Insgesamt sind etwa 8000 Hotspots in den 2000 bayerischen Kommunen geplant. Dabei legen die Gemeinden und Städte die Orte fest, an denen ein Hotspot errichtet werden soll. Die Installation übernimmt dann laut Finanzministerium der Freistaat. Darüber hinaus sind 2000 Hotspots an etwa 1000 Behördenstandorten geplant. Außerdem solen Hotspots an ausgewählten Nahverkehrslinien gebaut werden.

An den Bootsanlegestellen der bayerischen Seen Ammersee, Chiemsee oder Starnberger See sowie an Schlössern und Gärten sind ebenfalls Hotspots geplant. Den Start machen Hotspots am Nymphenburger Schloss, der Bavaria in München an der Theresienwiese sowie im Englischen Garten in München sowie “Am Platzl” vor dem Hofbräuhaus.
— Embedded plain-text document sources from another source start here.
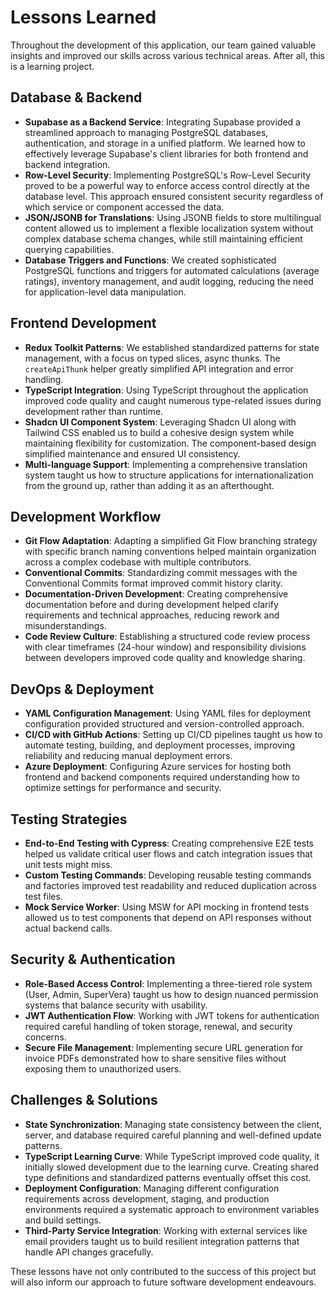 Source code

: # Lessons Learned

Throughout the development of this application, our team gained valuable insights and improved our skills across various technical areas. After all, this is a learning project.

## Database & Backend

- **Supabase as a Backend Service**: Integrating Supabase provided a streamlined approach to managing PostgreSQL databases, authentication, and storage in a unified platform. We learned how to effectively leverage Supabase's client libraries for both frontend and backend integration.
- **Row-Level Security**: Implementing PostgreSQL's Row-Level Security proved to be a powerful way to enforce access control directly at the database level. This approach ensured consistent security regardless of which service or component accessed the data.
- **JSON/JSONB for Translations**: Using JSONB fields to store multilingual content allowed us to implement a flexible localization system without complex database schema changes, while still maintaining efficient querying capabilities.
- **Database Triggers and Functions**: We created sophisticated PostgreSQL functions and triggers for automated calculations (average ratings), inventory management, and audit logging, reducing the need for application-level data manipulation.

## Frontend Development

- **Redux Toolkit Patterns**: We established standardized patterns for state management, with a focus on typed slices, async thunks. The `createApiThunk` helper greatly simplified API integration and error handling.
- **TypeScript Integration**: Using TypeScript throughout the application improved code quality and caught numerous type-related issues during development rather than runtime.
- **Shadcn UI Component System**: Leveraging Shadcn UI along with Tailwind CSS enabled us to build a cohesive design system while maintaining flexibility for customization. The component-based design simplified maintenance and ensured UI consistency.
- **Multi-language Support**: Implementing a comprehensive translation system taught us how to structure applications for internationalization from the ground up, rather than adding it as an afterthought.

## Development Workflow

- **Git Flow Adaptation**: Adapting a simplified Git Flow branching strategy with specific branch naming conventions helped maintain organization across a complex codebase with multiple contributors.
- **Conventional Commits**: Standardizing commit messages with the Conventional Commits format improved commit history clarity.
- **Documentation-Driven Development**: Creating comprehensive documentation before and during development helped clarify requirements and technical approaches, reducing rework and misunderstandings.
- **Code Review Culture**: Establishing a structured code review process with clear timeframes (24-hour window) and responsibility divisions between developers improved code quality and knowledge sharing.

## DevOps & Deployment

- **YAML Configuration Management**: Using YAML files for deployment configuration provided structured and version-controlled approach.
- **CI/CD with GitHub Actions**: Setting up CI/CD pipelines taught us how to automate testing, building, and deployment processes, improving reliability and reducing manual deployment errors.
- **Azure Deployment**: Configuring Azure services for hosting both frontend and backend components required understanding how to optimize settings for performance and security.

## Testing Strategies

- **End-to-End Testing with Cypress**: Creating comprehensive E2E tests helped us validate critical user flows and catch integration issues that unit tests might miss.
- **Custom Testing Commands**: Developing reusable testing commands and factories improved test readability and reduced duplication across test files.
- **Mock Service Worker**: Using MSW for API mocking in frontend tests allowed us to test components that depend on API responses without actual backend calls.

## Security & Authentication

- **Role-Based Access Control**: Implementing a three-tiered role system (User, Admin, SuperVera) taught us how to design nuanced permission systems that balance security with usability.
- **JWT Authentication Flow**: Working with JWT tokens for authentication required careful handling of token storage, renewal, and security concerns.
- **Secure File Management**: Implementing secure URL generation for invoice PDFs demonstrated how to share sensitive files without exposing them to unauthorized users.

## Challenges & Solutions

- **State Synchronization**: Managing state consistency between the client, server, and database required careful planning and well-defined update patterns.
- **TypeScript Learning Curve**: While TypeScript improved code quality, it initially slowed development due to the learning curve. Creating shared type definitions and standardized patterns eventually offset this cost.
- **Deployment Configuration**: Managing different configuration requirements across development, staging, and production environments required a systematic approach to environment variables and build settings.
- **Third-Party Service Integration**: Working with external services like email providers taught us to build resilient integration patterns that handle API changes gracefully.

These lessons have not only contributed to the success of this project but will also inform our approach to future software development endeavours.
Auf diese Weise sollen in staatlichen Tourismuszielen etwa 1000 Hotspots entstehen. 1000 weitere sind an kommunalen Tourismuszielen geplant, 8000 an Universitäten und Hochschulen. Hier will der Freistaat aber auch die bestehende Infrastruktur mitnutzen.

Das BayernWLAN bietet den behörden zufolge ein offenes und kostenfreies WLAN. Passwörter und Anmeldedaten sind nicht erforderlich. Auch eine Registrierung werde nicht verlangt. Den Jugendschutz sollen entsprechende Filter garantieren. Söder: “Mit einem dichten Netz von kostenlosen Hotspots über ganz Bayern schaffen wir die digitale Chancengleichheit auch für den Ländlichen Raum”.